In het kort
- Duitse politici beginnen in te zien dat een Europees vangnet voor spaarders ook positief voor Duitsers kan zijn
- Noodsteun hoeft niet meer onvermijdelijk van noord naar zuid te stromen
- Met een Europees depositogarantiesysteem wordt de bankenunie afgerond en ontstaat er één grote bancaire markt
Steeds meer Duitse politici beginnen hun verzet tegen een Europees depositogarantiestelsel op te geven. Ze zien in dat zo'n verzekeringssysteem, waarbij banken elkaars deposito's tot een maximum van €100.000 garanderen, wel degelijk in het belang van Duitse spaarders kan zijn.
In juli was het Ursula von der Leyen die in haar sollicitatie voor het voorzitterschap van de Europese Commissie nadrukkelijk Edis, zoals het stelsel in Brussel genoemd wordt, op de agenda zette. Ze zegde toe dat ze met haar nieuw te vormen team zou kijken hoe zo'n stelsel vormgegeven moet worden. In de afgelopen week lieten ook Jörg Kukies, de staatssecretaris van het Duitse ministerie van financiën, en diverse parlementariërs weten dat alle betrokken partijen er met een een open blik naar moeten kijken.

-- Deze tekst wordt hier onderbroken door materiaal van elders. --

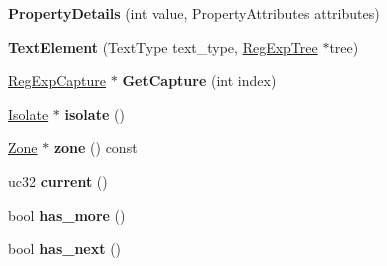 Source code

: \begin{DoxyCompactItemize}
\item 
{\bfseries Property\+Details} (int value, Property\+Attributes attributes)\hypertarget{classv8_1_1internal_1_1_b_a_s_e___e_m_b_e_d_d_e_d_a47da0ebe388a0ccc1036889798cac293}{}\label{classv8_1_1internal_1_1_b_a_s_e___e_m_b_e_d_d_e_d_a47da0ebe388a0ccc1036889798cac293}

\item 
{\bfseries Text\+Element} (Text\+Type text\+\_\+type, \hyperlink{classv8_1_1internal_1_1_reg_exp_tree}{Reg\+Exp\+Tree} $\ast$tree)\hypertarget{classv8_1_1internal_1_1_b_a_s_e___e_m_b_e_d_d_e_d_aa28d74b8053016ca5d430e44b9a637b3}{}\label{classv8_1_1internal_1_1_b_a_s_e___e_m_b_e_d_d_e_d_aa28d74b8053016ca5d430e44b9a637b3}

\item 
\hyperlink{classv8_1_1internal_1_1_reg_exp_capture}{Reg\+Exp\+Capture} $\ast$ {\bfseries Get\+Capture} (int index)\hypertarget{classv8_1_1internal_1_1_b_a_s_e___e_m_b_e_d_d_e_d_a935fa2e486588bc075891fff37e76aa0}{}\label{classv8_1_1internal_1_1_b_a_s_e___e_m_b_e_d_d_e_d_a935fa2e486588bc075891fff37e76aa0}

\item 
\hyperlink{classv8_1_1internal_1_1_isolate}{Isolate} $\ast$ {\bfseries isolate} ()\hypertarget{classv8_1_1internal_1_1_b_a_s_e___e_m_b_e_d_d_e_d_a32ada69909c248ae5d86cb56b08a5cc9}{}\label{classv8_1_1internal_1_1_b_a_s_e___e_m_b_e_d_d_e_d_a32ada69909c248ae5d86cb56b08a5cc9}

\item 
\hyperlink{classv8_1_1internal_1_1_zone}{Zone} $\ast$ {\bfseries zone} () const \hypertarget{classv8_1_1internal_1_1_b_a_s_e___e_m_b_e_d_d_e_d_a52fc0e306aa3628bf7e2d0c397a1f5c6}{}\label{classv8_1_1internal_1_1_b_a_s_e___e_m_b_e_d_d_e_d_a52fc0e306aa3628bf7e2d0c397a1f5c6}

\item 
uc32 {\bfseries current} ()\hypertarget{classv8_1_1internal_1_1_b_a_s_e___e_m_b_e_d_d_e_d_aba5dbfba6ad7f9c4be53ea9c8cea63e0}{}\label{classv8_1_1internal_1_1_b_a_s_e___e_m_b_e_d_d_e_d_aba5dbfba6ad7f9c4be53ea9c8cea63e0}

\item 
bool {\bfseries has\+\_\+more} ()\hypertarget{classv8_1_1internal_1_1_b_a_s_e___e_m_b_e_d_d_e_d_ad0e40eba724df058ebb4d3731aa0b11c}{}\label{classv8_1_1internal_1_1_b_a_s_e___e_m_b_e_d_d_e_d_ad0e40eba724df058ebb4d3731aa0b11c}

\item 
bool {\bfseries has\+\_\+next} ()\hypertarget{classv8_1_1internal_1_1_b_a_s_e___e_m_b_e_d_d_e_d_aa2ac82cadaae4e30bffa924340110f78}{}\label{classv8_1_1internal_1_1_b_a_s_e___e_m_b_e_d_d_e_d_aa2ac82cadaae4e30bffa924340110f78}


\end{DoxyCompactItemize}
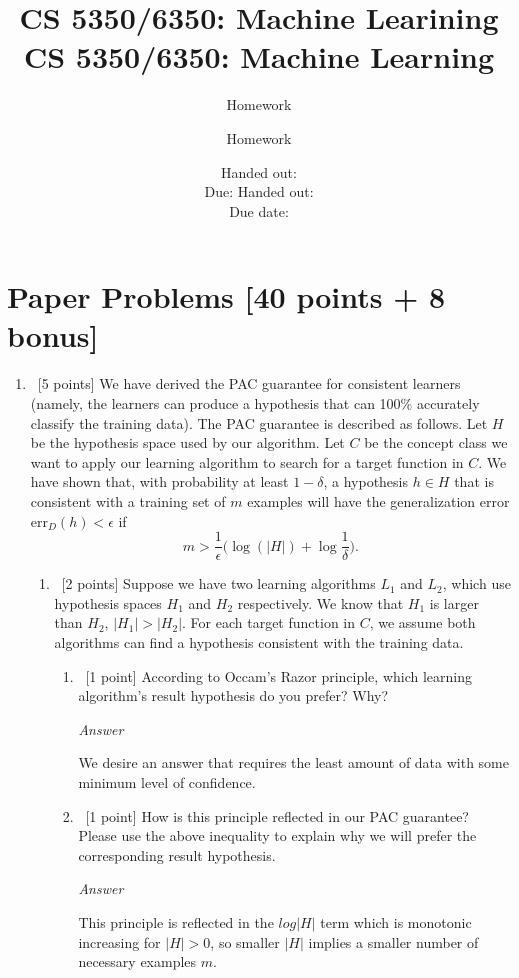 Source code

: \documentclass[12pt, fullpage,letterpaper]{article}
\title{CS 5350/6350: Machine Learining \semester}
\author{Homework \assignmentId}
\date{Handed out: \releaseDate\\
	Due: \dueDate}
\title{CS 5350/6350: Machine Learning \semester}
\author{Homework \assignmentId}
\date{Handed out: \releaseDate\\
  Due date: \dueDate}
\begin{document}
\maketitle



\section{Paper Problems [40 points + 8 bonus]}
\begin{enumerate}
\item~[5 points] We have derived the PAC guarantee for consistent learners (namely, the learners can produce a hypothesis that can 100\% accurately classify the training data). The PAC guarantee is described as follows. Let $H$ be the hypothesis space used by our algorithm. Let $C$ be the concept class we want to apply our learning algorithm to search for a target function in $C$. We have shown that,  with probability at least $1-\delta$, a hypothesis $h\in H$ that is consistent with a training set of $m$ examples will have the generalization error $\mathrm{err}_D(h) < \epsilon$ if 
\[
m > \frac{1}{\epsilon}\big(\log(|H|) + \log\frac{1}{\delta}\big).
\]

\begin{enumerate}
	\item~[2 points] Suppose we have two learning algorithms $L_1$ and $L_2$, which use hypothesis spaces $H_1$ and $H_2$ respectively. We know that $H_1$ is larger than $H_2$, \ie $|H_1| > |H_2|$.
	For each target function in $C$, we assume both algorithms can find a hypothesis consistent with the training data. 
	\begin{enumerate}
		\item~[1 point] According to Occam's Razor principle, which learning algorithm's  result hypothesis do you prefer? Why?
		
		\emph{Answer}
		
		We desire an answer that requires the least amount of data with some minimum level of confidence.
		
		\item~[1 point]  How is this principle reflected in our PAC guarantee? Please use the above inequality to explain why we will prefer the corresponding result hypothesis. 
		
		\emph{Answer}
		
		This principle is reflected in the $log|H|$ term which is monotonic increasing for $|H|>0$, so smaller $|H|$ implies a smaller number of necessary examples $m$.
		

\end{enumerate}
\end{enumerate}
\end{enumerate}
\end{document}
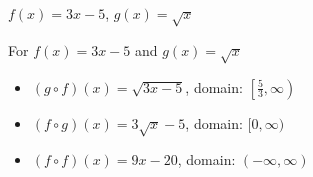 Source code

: {$f(x) = 3x-5$, $g(x) = \sqrt{x}$ }
{For   $f(x) = 3x-5$ and $g(x) = \sqrt{x}$ 

\begin{itemize}

\item  $(g \circ f)(x) = \sqrt{3x-5}$, domain: $\left[ \frac{5}{3}, \infty \right)$

\item  $(f \circ g)(x) = 3\sqrt{x}-5$, domain: $[0,\infty)$

\item  $(f \circ f)(x) = 9x-20$, domain: $(-\infty, \infty)$

\end{itemize}}
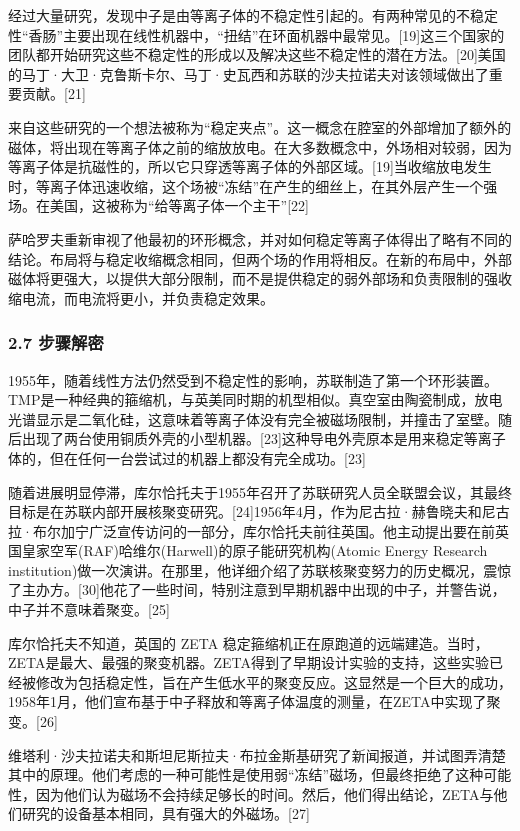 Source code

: 经过大量研究，发现中子是由等离子体的不稳定性引起的。有两种常见的不稳定性“香肠”主要出现在线性机器中，“扭结”在环面机器中最常见。[19]这三个国家的团队都开始研究这些不稳定性的形成以及解决这些不稳定性的潜在方法。[20]美国的马丁·大卫·克鲁斯卡尔、马丁·史瓦西和苏联的沙夫拉诺夫对该领域做出了重要贡献。[21]

来自这些研究的一个想法被称为“稳定夹点”。这一概念在腔室的外部增加了额外的磁体，将出现在等离子体之前的缩放放电。在大多数概念中，外场相对较弱，因为等离子体是抗磁性的，所以它只穿透等离子体的外部区域。[19]当收缩放电发生时，等离子体迅速收缩，这个场被“冻结”在产生的细丝上，在其外层产生一个强场。在美国，这被称为“给等离子体一个主干”[22]

萨哈罗夫重新审视了他最初的环形概念，并对如何稳定等离子体得出了略有不同的结论。布局将与稳定收缩概念相同，但两个场的作用将相反。在新的布局中，外部磁体将更强大，以提供大部分限制，而不是提供稳定的弱外部场和负责限制的强收缩电流，而电流将更小，并负责稳定效果。
\subsubsection{2.7 步骤解密}
1955年，随着线性方法仍然受到不稳定性的影响，苏联制造了第一个环形装置。TMP是一种经典的箍缩机，与英美同时期的机型相似。真空室由陶瓷制成，放电光谱显示是二氧化硅，这意味着等离子体没有完全被磁场限制，并撞击了室壁。随后出现了两台使用铜质外壳的小型机器。[23]这种导电外壳原本是用来稳定等离子体的，但在任何一台尝试过的机器上都没有完全成功。[23]

随着进展明显停滞，库尔恰托夫于1955年召开了苏联研究人员全联盟会议，其最终目标是在苏联内部开展核聚变研究。[24]1956年4月，作为尼古拉·赫鲁晓夫和尼古拉·布尔加宁广泛宣传访问的一部分，库尔恰托夫前往英国。他主动提出要在前英国皇家空军(RAF)哈维尔(Harwell)的原子能研究机构(Atomic Energy Research institution)做一次演讲。在那里，他详细介绍了苏联核聚变努力的历史概况，震惊了主办方。[30]他花了一些时间，特别注意到早期机器中出现的中子，并警告说，中子并不意味着聚变。[25]

库尔恰托夫不知道，英国的 ZETA 稳定箍缩机正在原跑道的远端建造。当时，ZETA是最大、最强的聚变机器。ZETA得到了早期设计实验的支持，这些实验已经被修改为包括稳定性，旨在产生低水平的聚变反应。这显然是一个巨大的成功，1958年1月，他们宣布基于中子释放和等离子体温度的测量，在ZETA中实现了聚变。[26]

维塔利·沙夫拉诺夫和斯坦尼斯拉夫·布拉金斯基研究了新闻报道，并试图弄清楚其中的原理。他们考虑的一种可能性是使用弱“冻结”磁场，但最终拒绝了这种可能性，因为他们认为磁场不会持续足够长的时间。然后，他们得出结论，ZETA与他们研究的设备基本相同，具有强大的外磁场。[27]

In Duitsland werd blindelings aangenomen dat Duitse banken altijd sterk zouden zijn en Italiaanse zwak. Noodsteun zou onvermijdelijk maar één richting op kunnen stromen: van noord naar zuid. De nu al jaren kwakkelende instellingen Deutsche Bank en Commerzbank, maar ook een Landesbank als NordLB, maken het echter overduidelijk dat het Duitse bankwezen lang niet meer tot de sterkste in Europa behoort. Een Europabreed vangnet kan dus wel degelijk een nuttige bescherming zijn voor Duitse spaarders.
Giftige erfenissen
Duitse leden van het Europees parlement geven aan de voorstellen van de nieuwe eurocommissaris op dit onderwerp serieus te zullen bekijken. 'Als de commissaris een nieuw ontwerp indient, zou ik daar zeer open voor staan', zei bijvoorbeeld CSU-politicus Markus Ferber tegen het Handelsblatt.
De angst in Duitsland was altijd dat Zuid-Europese banken giftige erfenissen uit het verleden meetorsen. Dankzij de crisis zitten ze op grote pakketten probleemleningen en bovendien zijn hun balansen gevuld met de staatsleningen uit eigen land. Bij problemen in die landen gaat het al snel mis met de lokale banken, en vervolgens mogen bij een gezamenlijk garantiestelsel klanten van banken uit andere landen de rekening betalen. Ook in Den Haag klinkt die redenering vaak.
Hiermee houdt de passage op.